According to the study conducted by the Ocean Wise Conservation association, in partnership with Fisheries and Oceans Canada, it is possible to find microplastics all over the Arctic Ocean, 92.3% of which are in the form of synthetic fibers. Polyester, ubiquitous in our modern clothing, accounts for 73.3% of the man-made fibers spotted in samples that came from 71 locations in the North American and European Arctic.
On average, each sample contained 40.5 particles of microplastic per cubic meter of water.
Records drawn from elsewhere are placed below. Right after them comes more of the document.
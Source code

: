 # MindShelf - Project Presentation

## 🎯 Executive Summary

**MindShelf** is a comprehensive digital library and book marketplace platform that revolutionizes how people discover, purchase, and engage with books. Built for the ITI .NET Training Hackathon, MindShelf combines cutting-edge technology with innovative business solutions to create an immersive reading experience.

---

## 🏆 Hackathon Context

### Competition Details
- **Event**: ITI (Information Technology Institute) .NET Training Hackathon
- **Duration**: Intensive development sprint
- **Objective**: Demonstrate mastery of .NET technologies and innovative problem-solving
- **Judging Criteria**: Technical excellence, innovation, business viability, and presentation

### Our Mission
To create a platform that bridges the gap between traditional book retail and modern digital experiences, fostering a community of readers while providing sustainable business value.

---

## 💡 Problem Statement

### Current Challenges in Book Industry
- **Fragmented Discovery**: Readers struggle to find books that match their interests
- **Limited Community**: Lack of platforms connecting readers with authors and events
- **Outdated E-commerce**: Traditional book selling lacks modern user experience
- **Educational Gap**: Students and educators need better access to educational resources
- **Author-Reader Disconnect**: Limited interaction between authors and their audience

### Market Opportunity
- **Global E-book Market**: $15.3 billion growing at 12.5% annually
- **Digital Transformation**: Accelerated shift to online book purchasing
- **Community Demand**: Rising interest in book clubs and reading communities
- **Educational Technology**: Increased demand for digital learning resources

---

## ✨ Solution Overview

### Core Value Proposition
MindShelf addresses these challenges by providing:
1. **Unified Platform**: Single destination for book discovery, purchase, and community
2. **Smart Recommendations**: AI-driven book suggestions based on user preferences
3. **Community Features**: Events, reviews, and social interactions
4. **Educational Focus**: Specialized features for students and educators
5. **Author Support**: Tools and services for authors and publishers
However, this average hides a very large disparity between the samples. Those from the eastern Arctic, fed by Atlantic waters, were about three times more contaminated than those in the west, fed by the Pacific. The concentration could even exceed 150 particles of microplastic per cubic meter in west and east Greenland.
The researchers therefore concluded that the synthetic textile fibers found in the waterways of the countries bordering the Atlantic Ocean, from discharges from washing machines and, ultimately, from sewage, can reach travel up to the Arctic Ocean by sea currents or by air.
“This study demonstrates, once again, the vulnerability of the Arctic to environmental changes and pollution from the south,” summarized the lead author of the study, the professor at the University of Colombia. Briton Peter Ross. According to him, the data assembled by his team can help guide politicians in shaping policies to tackle pollution generated by microplastics.
The study was published Tuesday by the prestigious journal “Nature”.